_WHAT THIS TASK INVOLVES_: Lines outside the range are not wanted. Give again exactly the lines between the line holding "1. Output Location: The" and the line holding "The LFR model generates", inclusive, from the listing below.

_INPUT RECORDS_:
= = = =

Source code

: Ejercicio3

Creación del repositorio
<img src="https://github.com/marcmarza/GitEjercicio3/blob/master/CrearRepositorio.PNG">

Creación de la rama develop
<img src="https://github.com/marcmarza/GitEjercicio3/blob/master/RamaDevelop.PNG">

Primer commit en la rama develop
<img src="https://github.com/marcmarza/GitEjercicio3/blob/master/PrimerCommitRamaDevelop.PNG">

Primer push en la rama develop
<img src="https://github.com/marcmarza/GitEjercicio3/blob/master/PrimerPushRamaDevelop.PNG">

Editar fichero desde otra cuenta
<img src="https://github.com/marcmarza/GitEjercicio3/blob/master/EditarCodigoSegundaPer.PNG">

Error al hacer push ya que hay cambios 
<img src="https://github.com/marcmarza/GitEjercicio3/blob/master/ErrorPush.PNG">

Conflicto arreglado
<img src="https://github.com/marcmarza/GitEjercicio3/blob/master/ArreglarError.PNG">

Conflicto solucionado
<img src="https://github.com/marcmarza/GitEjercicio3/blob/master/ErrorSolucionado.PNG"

= = = =

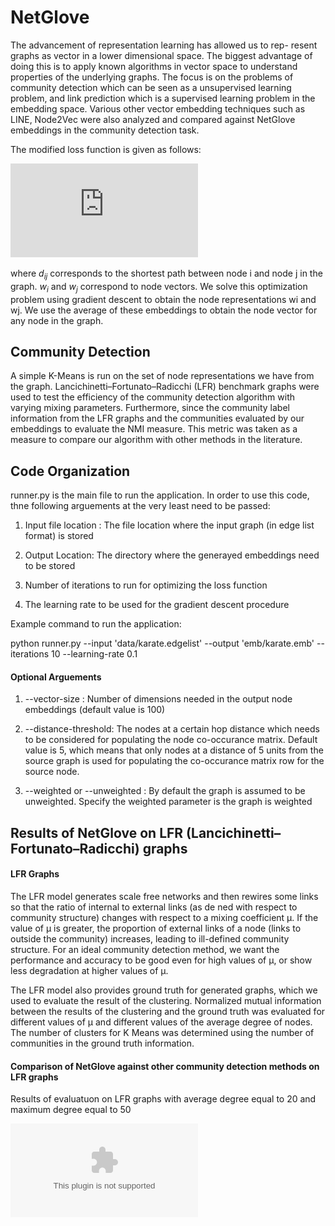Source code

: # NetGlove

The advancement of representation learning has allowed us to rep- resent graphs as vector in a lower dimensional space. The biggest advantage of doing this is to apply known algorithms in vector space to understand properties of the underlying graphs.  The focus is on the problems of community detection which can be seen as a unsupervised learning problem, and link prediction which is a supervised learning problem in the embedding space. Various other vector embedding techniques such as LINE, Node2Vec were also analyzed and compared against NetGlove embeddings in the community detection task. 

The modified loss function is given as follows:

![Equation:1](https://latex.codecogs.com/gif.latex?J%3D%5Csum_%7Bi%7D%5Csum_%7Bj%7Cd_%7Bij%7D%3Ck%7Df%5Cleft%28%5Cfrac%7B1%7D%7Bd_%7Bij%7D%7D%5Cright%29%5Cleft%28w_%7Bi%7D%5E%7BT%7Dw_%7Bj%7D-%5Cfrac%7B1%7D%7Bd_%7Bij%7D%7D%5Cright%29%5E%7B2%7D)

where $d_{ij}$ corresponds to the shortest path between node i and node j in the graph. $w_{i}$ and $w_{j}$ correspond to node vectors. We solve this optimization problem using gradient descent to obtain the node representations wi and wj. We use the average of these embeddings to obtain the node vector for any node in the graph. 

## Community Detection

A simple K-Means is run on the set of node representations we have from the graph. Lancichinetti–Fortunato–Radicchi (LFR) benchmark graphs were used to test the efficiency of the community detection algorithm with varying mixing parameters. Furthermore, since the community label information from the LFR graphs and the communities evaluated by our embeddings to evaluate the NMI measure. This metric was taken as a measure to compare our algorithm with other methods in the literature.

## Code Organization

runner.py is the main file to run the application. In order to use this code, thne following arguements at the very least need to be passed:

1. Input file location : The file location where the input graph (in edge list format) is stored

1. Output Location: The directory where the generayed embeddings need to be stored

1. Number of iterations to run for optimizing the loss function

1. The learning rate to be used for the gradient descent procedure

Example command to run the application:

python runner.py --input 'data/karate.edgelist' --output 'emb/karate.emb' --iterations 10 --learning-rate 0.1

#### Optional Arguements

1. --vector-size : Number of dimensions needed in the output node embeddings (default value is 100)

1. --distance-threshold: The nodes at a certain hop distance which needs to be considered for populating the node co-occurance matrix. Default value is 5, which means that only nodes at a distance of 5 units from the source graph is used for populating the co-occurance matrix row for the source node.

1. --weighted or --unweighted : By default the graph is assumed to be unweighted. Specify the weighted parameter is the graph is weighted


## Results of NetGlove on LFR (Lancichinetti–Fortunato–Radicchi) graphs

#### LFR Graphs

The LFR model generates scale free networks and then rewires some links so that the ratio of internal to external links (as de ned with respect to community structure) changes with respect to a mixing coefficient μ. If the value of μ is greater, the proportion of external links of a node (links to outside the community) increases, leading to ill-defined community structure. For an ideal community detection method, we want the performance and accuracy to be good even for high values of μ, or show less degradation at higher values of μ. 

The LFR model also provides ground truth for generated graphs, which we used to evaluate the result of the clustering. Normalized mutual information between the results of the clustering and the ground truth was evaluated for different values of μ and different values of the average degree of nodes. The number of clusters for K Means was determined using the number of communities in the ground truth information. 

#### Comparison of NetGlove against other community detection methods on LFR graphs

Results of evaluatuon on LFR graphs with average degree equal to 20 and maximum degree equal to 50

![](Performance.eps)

= = = =

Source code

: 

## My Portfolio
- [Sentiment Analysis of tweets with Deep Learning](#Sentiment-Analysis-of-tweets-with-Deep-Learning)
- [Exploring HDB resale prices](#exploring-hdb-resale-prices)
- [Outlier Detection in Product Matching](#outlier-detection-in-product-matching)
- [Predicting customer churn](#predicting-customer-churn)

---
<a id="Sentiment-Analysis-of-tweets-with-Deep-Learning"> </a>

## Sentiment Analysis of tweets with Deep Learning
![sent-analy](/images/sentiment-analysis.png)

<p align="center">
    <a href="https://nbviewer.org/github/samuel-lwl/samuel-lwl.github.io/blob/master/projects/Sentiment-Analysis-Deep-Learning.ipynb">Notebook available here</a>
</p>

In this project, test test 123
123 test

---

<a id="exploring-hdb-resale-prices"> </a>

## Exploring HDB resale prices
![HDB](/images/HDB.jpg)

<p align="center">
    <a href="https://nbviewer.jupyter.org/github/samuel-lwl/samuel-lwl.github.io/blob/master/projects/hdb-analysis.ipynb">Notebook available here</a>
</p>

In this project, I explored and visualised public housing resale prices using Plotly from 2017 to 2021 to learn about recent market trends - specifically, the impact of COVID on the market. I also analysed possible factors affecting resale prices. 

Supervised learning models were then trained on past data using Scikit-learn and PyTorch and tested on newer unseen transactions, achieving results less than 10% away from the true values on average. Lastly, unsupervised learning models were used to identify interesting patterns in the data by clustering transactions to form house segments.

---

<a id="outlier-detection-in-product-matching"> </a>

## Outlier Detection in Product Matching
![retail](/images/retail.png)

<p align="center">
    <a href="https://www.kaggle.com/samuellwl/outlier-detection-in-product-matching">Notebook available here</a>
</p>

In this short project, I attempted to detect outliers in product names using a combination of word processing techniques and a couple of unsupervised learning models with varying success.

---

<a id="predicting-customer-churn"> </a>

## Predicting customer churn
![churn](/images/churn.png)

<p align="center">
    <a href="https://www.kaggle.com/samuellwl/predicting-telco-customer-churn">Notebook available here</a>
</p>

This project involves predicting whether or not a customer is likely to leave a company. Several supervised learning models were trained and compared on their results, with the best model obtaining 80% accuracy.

= = = =

_SOLUTION TO THE PROBLEM_:
1. Output Location: The directory where the generayed embeddings need to be stored

1. Number of iterations to run for optimizing the loss function

1. The learning rate to be used for the gradient descent procedure

Example command to run the application:

python runner.py --input 'data/karate.edgelist' --output 'emb/karate.emb' --iterations 10 --learning-rate 0.1

#### Optional Arguements

1. --vector-size : Number of dimensions needed in the output node embeddings (default value is 100)

1. --distance-threshold: The nodes at a certain hop distance which needs to be considered for populating the node co-occurance matrix. Default value is 5, which means that only nodes at a distance of 5 units from the source graph is used for populating the co-occurance matrix row for the source node.

1. --weighted or --unweighted : By default the graph is assumed to be unweighted. Specify the weighted parameter is the graph is weighted


## Results of NetGlove on LFR (Lancichinetti–Fortunato–Radicchi) graphs

#### LFR Graphs

The LFR model generates scale free networks and then rewires some links so that the ratio of internal to external links (as de ned with respect to community structure) changes with respect to a mixing coefficient μ. If the value of μ is greater, the proportion of external links of a node (links to outside the community) increases, leading to ill-defined community structure. For an ideal community detection method, we want the performance and accuracy to be good even for high values of μ, or show less degradation at higher values of μ. 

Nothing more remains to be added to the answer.